Henry Smith, Justice of Peace
Which is a true copy except the figures (1804)
Addison March 25 1805.Then I received this certificate for record.
Attest Gideon Seeger Registrar
I further depose and say that the above is true copy of the record of said town of Addison with the exception above named as certified by me.
(Signed) Henry Wiltmarth, Town Clerk
Henry Smith of Addison in the County of Addison and State of Vermont, do
hereby certify that I am in the sixty-fourth year of my age, and am well
acquainted with Levi Hanks who has made application of a pension and have
lived in the immediate neighborhood with him for more than forty years and
in the town of Addison and likewise before, while living in Cheshire, Mass.

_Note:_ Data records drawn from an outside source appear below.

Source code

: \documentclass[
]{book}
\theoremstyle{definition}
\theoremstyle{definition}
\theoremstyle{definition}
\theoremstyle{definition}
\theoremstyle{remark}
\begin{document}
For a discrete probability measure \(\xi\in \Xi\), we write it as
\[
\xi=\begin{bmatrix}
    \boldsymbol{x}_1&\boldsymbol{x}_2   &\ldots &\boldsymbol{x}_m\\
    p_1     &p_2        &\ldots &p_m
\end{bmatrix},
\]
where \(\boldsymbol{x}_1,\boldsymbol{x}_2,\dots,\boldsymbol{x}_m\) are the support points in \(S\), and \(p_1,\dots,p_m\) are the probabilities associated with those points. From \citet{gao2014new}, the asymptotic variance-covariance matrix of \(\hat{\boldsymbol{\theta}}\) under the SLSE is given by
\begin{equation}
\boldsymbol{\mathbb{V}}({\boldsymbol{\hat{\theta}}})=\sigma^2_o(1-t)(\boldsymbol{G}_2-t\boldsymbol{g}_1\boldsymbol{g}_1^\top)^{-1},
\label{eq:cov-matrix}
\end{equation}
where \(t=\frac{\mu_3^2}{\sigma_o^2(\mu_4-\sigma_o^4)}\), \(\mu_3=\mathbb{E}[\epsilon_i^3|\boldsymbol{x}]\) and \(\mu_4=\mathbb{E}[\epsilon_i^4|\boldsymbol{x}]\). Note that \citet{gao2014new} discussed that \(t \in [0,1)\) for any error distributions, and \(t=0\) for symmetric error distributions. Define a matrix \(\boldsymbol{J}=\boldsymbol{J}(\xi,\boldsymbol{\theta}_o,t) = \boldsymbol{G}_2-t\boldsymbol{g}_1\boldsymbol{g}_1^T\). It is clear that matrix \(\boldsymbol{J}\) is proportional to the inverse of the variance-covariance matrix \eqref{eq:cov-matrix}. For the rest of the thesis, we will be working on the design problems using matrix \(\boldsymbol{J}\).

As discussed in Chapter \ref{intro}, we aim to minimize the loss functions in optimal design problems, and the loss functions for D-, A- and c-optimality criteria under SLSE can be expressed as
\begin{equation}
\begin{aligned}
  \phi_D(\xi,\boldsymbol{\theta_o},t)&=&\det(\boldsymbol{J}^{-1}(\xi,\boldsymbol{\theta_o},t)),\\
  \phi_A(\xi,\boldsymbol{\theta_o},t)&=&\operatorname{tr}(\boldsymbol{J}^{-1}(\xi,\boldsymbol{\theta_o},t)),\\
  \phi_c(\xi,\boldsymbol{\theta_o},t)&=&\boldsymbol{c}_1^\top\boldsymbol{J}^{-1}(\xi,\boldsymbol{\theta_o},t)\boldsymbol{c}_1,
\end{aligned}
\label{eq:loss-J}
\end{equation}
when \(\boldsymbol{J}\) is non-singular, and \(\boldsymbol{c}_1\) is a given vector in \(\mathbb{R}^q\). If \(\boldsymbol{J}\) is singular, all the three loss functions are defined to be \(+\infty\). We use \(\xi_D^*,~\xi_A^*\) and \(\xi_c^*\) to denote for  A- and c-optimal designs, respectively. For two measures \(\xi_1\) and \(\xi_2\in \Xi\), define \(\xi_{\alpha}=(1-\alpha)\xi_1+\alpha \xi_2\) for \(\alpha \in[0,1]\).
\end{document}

and in the time of the Revolutionary War I knew of his going in the service,
I understood he had enlisted but for how long I cannot say, but from an early
period he has told me he was in the Battle at Stone Roby, and have often
heard him relate a number of circumstances as follows; that he supposed they
were led by a traitor; into the mouth of the enemy; where they, the enemy
lay in ambush, that Col. Brown was shot dead the first fire, and our troops
retreated to the fort and the enemy pursued and killed a number, and when
they got into the fort they placed themselves on the fort in order to make
as much show as possible and the enemy came in sight and set fire to hay
and wheat stacks and buildings and then march off; I have heard him say he
was out in the service several other times, but where, and how long I don’t
recollect he ever told me, I have often heard him say that the Battle at
Stone Roby commenced one day before his time was out; I further certify that
I verily believe him the said Levi Hanks to be a person of truth and veracity
and that he is so be considered in the neighborhood where he resides.
(Signed) Henry Smith
Subscribed and sworn to this 9th day of February 1833, before me Henry Brevoort Just. Peace
Daniel Smith of Addison in the County of Addison and State of Vermont of
lawful age, do hereby certify that I am well acquainted with Levi Hanks of
said Addison and I have often heard him say he was at the Battle at Stone
Roby, that the enemy lay in ambush behind and old bush fence, and were fire
upon by the enemy, before having any notice of the enemy being so nigh that
the commander of our troops in that action was killed the first time from
the enemy, and our troops retreated to the fort and the enemy pursued and
came in sight of the fort and set fire to buildings, stacks of hay, wheat
&c I have heard him relate the above circumstances when I was quite young
and I am now rising of fifty eight years of age and I further certify that
I verily believe the said Levi Hanks to be a person of truth, and is so considered
in the neighborhood where he resides.
(Signed) Daniel Smith
Subscribed and sworn to this 9th day of February 1833 before me (Signed) Henry Smith Justice Peace.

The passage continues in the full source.